The mother, B., seised the Court of First Instance of Rhodes seeking the exclusive custody of the children as well as an interim measure to the same effect. In the resulting summary proceedings, A., the father, declared that he would not object, as long as the court ordered that the children keep their habitual residence in Rhodes. B. stated that she did not intend to relocate the children.

The Court provisionally granted exclusive custody to B., without issuing any order regarding the habitual residence of the children. A hearing on the merits was scheduled to take place a few months later.

Shortly after the above prrovisional order was issued, B. informed A. that she planned to spend Christmas with the children at her parents’ house in Germany.

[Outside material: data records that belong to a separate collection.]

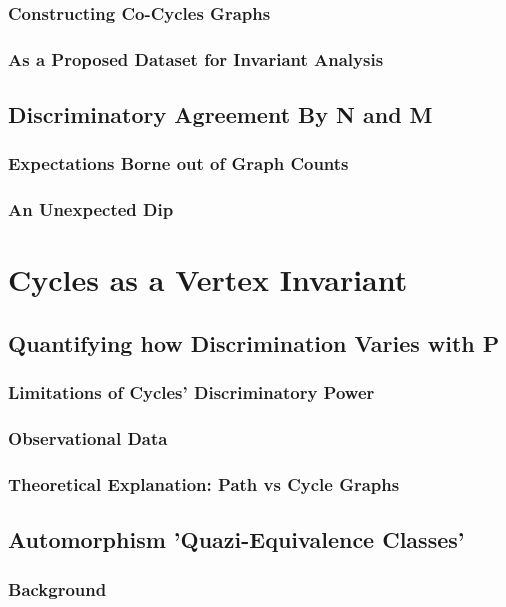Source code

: \documentclass[11pt,a4paper]{report}
\begin{document}
\subsection{Constructing Co-Cycles Graphs}
\subsection{As a Proposed Dataset for Invariant Analysis}

\section{Discriminatory Agreement By N and M}
\subsection{Expectations Borne out of Graph Counts}
\subsection{An Unexpected Dip}



\chapter{Cycles as a Vertex Invariant}

\section{Quantifying how Discrimination Varies with P}
\subsection{Limitations of Cycles' Discriminatory Power}
\subsection{Observational Data}
\subsection{Theoretical Explanation: Path vs Cycle Graphs}

\section{Automorphism 'Quazi-Equivalence Classes'}
\subsection{Background}
\end{document}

A. formally notified B. that he disagreed. Nevertheless, B. travelled to Germany with the children. Although she had bought return tickets, she eventually decided to stay in Germany with the children.

As a reaction, A. sought the revocation of the provisional measures on custody, as well as the return of the children to Greece and an order granting him exclusive custody rights. A.’s efforts were initially successful. The provisional measures were revoked, and custody was provisionally granted to him.

B., however, challenged the jurisdiction of the Greek courts over A.’s action for custody.

The Rhodes Court of First Instance considered the challenge to be founded and accordingly declined jurisdiction. A.’s appeal against this decision was dismissed by the Dodecanese Court of Appeal.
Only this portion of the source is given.